(DATA PROVIDED begins)

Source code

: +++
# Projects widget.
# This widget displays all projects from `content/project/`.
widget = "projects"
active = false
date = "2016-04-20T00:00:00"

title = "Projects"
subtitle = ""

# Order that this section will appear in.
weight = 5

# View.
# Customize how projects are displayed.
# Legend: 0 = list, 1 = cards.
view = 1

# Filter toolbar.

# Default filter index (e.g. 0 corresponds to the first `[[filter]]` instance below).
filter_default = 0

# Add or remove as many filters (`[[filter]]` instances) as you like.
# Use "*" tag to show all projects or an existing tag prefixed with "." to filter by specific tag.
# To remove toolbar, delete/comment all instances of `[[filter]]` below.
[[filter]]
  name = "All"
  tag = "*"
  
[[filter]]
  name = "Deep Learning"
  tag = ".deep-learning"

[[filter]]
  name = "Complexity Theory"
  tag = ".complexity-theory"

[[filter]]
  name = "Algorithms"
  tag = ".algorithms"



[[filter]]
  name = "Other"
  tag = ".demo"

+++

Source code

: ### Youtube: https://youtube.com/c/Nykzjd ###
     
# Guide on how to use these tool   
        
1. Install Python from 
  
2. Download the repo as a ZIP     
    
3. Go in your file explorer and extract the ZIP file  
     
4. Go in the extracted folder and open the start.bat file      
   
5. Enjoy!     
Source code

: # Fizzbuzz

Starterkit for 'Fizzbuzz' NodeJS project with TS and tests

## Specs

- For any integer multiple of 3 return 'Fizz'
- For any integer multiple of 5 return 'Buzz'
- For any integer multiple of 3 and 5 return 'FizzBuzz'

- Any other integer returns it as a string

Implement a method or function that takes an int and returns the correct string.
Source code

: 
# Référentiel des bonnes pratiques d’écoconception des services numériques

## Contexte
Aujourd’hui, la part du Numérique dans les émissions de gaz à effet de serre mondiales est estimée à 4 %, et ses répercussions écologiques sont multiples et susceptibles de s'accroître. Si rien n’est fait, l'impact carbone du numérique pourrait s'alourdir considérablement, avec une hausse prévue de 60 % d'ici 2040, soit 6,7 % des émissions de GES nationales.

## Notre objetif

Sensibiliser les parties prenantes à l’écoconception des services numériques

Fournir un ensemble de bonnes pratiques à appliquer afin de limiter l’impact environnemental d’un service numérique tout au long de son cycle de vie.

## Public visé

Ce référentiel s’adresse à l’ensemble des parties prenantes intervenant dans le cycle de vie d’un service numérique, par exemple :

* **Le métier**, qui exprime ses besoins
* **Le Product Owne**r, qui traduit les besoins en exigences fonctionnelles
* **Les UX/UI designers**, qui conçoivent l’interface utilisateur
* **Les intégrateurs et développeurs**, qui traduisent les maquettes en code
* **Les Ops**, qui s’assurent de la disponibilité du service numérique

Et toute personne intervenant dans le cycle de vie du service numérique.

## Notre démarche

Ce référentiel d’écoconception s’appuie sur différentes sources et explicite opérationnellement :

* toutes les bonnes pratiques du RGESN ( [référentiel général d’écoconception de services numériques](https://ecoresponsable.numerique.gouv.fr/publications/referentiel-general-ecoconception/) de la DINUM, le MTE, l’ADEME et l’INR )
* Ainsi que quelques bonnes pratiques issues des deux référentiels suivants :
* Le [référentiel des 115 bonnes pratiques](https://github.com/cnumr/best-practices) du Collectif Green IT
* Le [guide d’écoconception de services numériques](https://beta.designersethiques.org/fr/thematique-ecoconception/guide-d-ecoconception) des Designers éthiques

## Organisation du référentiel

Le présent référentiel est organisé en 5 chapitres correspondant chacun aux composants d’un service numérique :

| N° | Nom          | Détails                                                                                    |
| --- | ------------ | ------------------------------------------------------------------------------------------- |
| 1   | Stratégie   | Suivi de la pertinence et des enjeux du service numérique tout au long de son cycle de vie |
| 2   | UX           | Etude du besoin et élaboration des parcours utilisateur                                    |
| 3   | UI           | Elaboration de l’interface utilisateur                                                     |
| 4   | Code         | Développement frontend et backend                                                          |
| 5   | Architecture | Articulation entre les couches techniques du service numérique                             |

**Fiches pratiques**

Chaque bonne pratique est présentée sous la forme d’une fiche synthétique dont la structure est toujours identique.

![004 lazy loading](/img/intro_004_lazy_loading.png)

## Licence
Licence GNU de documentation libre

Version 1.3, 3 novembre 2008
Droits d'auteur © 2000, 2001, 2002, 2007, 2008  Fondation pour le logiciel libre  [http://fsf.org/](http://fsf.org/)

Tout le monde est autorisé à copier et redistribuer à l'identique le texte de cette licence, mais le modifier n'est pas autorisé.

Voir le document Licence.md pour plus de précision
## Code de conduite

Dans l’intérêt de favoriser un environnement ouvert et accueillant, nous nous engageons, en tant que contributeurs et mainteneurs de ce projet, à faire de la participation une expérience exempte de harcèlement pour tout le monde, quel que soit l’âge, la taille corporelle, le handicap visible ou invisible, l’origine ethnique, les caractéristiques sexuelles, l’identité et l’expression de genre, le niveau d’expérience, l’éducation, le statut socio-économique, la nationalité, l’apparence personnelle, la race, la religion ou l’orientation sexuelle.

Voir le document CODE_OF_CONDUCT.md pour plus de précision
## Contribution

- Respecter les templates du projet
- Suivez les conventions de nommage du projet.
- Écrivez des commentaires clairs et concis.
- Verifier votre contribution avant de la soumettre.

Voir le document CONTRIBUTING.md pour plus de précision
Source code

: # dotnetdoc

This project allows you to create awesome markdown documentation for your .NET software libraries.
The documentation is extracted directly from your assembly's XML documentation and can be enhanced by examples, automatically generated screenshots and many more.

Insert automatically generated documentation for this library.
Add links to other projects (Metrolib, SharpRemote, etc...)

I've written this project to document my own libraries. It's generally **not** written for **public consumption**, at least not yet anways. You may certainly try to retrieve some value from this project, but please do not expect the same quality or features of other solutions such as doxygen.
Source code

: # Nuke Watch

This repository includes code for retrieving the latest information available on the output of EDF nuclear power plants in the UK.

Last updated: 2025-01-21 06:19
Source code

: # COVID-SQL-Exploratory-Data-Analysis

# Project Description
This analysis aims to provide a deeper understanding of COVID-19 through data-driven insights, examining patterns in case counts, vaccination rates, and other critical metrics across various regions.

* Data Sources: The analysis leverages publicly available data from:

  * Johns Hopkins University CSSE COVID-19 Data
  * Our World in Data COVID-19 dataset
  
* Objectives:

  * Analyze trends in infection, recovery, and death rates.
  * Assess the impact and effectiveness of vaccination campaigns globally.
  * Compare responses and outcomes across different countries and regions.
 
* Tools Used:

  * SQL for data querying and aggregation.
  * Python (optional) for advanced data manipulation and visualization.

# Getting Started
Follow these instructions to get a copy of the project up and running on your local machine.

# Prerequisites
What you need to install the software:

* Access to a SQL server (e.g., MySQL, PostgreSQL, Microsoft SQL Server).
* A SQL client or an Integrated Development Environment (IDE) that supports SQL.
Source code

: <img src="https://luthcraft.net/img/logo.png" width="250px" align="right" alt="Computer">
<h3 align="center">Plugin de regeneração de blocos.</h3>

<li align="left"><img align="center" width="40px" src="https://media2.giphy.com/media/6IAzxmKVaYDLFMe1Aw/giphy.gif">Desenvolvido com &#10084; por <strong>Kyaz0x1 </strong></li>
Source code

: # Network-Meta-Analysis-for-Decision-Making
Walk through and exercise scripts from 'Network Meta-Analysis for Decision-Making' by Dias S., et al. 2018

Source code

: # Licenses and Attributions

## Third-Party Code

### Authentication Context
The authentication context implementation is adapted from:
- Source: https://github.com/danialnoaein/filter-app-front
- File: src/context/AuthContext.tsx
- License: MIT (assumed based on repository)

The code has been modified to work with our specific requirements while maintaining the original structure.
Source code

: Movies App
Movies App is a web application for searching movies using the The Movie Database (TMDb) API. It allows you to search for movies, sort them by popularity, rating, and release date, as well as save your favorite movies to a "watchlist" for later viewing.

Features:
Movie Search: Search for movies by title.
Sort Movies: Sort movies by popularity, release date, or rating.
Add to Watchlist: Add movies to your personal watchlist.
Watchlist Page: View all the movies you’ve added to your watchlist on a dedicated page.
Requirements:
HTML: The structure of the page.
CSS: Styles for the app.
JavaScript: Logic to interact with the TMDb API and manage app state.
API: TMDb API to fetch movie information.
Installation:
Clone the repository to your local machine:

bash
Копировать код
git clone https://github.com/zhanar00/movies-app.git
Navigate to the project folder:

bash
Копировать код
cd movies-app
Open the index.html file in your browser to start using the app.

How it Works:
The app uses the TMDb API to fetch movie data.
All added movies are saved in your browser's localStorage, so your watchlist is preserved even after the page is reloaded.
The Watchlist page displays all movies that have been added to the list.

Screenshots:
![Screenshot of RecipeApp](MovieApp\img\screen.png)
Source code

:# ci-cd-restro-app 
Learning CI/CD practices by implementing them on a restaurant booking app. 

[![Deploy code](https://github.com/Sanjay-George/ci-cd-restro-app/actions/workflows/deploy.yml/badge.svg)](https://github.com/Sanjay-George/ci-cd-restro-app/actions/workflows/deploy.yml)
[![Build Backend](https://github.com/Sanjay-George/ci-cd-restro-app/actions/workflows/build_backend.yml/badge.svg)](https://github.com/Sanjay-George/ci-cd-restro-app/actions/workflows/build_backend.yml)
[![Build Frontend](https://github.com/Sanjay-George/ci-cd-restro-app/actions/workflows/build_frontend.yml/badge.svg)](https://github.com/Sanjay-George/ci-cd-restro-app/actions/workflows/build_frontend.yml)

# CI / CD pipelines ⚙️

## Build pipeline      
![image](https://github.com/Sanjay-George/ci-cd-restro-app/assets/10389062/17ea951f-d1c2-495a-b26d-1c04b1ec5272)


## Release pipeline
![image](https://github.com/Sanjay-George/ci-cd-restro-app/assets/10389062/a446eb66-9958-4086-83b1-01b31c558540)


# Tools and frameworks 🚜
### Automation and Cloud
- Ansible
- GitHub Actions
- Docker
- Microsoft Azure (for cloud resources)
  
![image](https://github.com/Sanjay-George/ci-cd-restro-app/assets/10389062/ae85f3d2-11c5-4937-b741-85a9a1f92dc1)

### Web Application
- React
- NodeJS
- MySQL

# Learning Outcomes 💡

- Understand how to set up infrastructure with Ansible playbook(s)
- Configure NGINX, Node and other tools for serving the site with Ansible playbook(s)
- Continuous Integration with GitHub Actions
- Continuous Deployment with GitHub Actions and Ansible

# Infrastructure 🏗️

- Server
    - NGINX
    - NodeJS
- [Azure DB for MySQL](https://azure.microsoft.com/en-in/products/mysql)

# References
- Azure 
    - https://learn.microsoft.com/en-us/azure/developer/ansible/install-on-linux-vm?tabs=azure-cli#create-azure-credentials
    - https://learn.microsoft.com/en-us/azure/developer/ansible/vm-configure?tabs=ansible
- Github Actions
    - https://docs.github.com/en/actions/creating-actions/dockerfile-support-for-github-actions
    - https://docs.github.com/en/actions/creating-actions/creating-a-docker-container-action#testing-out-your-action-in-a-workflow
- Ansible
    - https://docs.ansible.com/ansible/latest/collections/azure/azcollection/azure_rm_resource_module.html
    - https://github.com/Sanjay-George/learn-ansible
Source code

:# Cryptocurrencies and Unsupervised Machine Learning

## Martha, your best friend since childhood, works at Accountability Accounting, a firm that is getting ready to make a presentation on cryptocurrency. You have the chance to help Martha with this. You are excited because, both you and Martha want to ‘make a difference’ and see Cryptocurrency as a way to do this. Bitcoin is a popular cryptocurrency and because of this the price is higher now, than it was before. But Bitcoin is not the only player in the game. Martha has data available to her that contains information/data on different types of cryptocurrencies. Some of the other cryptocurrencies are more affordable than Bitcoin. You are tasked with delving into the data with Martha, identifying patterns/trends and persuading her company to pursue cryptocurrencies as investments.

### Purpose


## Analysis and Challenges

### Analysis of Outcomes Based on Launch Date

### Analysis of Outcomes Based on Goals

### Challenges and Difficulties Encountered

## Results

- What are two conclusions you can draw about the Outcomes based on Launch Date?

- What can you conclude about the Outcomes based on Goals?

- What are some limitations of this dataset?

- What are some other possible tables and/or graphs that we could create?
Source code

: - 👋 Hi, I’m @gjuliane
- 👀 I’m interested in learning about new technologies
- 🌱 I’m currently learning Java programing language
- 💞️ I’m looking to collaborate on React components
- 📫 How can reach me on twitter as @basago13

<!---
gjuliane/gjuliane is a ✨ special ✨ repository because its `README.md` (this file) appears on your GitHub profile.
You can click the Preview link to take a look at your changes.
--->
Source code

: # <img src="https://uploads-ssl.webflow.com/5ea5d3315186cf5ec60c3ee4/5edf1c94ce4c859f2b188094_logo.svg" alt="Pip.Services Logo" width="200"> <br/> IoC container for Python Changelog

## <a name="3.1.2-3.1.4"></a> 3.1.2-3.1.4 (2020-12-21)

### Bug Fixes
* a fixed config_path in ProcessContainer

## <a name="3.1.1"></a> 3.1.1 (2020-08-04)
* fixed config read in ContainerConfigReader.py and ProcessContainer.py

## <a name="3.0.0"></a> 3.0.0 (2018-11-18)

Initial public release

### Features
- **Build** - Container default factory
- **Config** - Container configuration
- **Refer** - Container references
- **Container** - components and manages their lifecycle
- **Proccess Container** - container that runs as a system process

(DATA PROVIDED ends)

Start at the first line of the entries above. Set down each line exactly through the one with "2. Download the repo as a ZIP", and stop there.

ANSWER SPACE:
Source code

: +++
# Projects widget.
# This widget displays all projects from `content/project/`.
widget = "projects"
active = false
date = "2016-04-20T00:00:00"

title = "Projects"
subtitle = ""

# Order that this section will appear in.
weight = 5

# View.
# Customize how projects are displayed.
# Legend: 0 = list, 1 = cards.
view = 1

# Filter toolbar.

# Default filter index (e.g. 0 corresponds to the first `[[filter]]` instance below).
filter_default = 0

# Add or remove as many filters (`[[filter]]` instances) as you like.
# Use "*" tag to show all projects or an existing tag prefixed with "." to filter by specific tag.
# To remove toolbar, delete/comment all instances of `[[filter]]` below.
[[filter]]
  name = "All"
  tag = "*"
  
[[filter]]
  name = "Deep Learning"
  tag = ".deep-learning"

[[filter]]
  name = "Complexity Theory"
  tag = ".complexity-theory"

[[filter]]
  name = "Algorithms"
  tag = ".algorithms"



[[filter]]
  name = "Other"
  tag = ".demo"

+++

Source code

: ### Youtube: https://youtube.com/c/Nykzjd ###
     
# Guide on how to use these tool   
        
1. Install Python from 
  
2. Download the repo as a ZIP     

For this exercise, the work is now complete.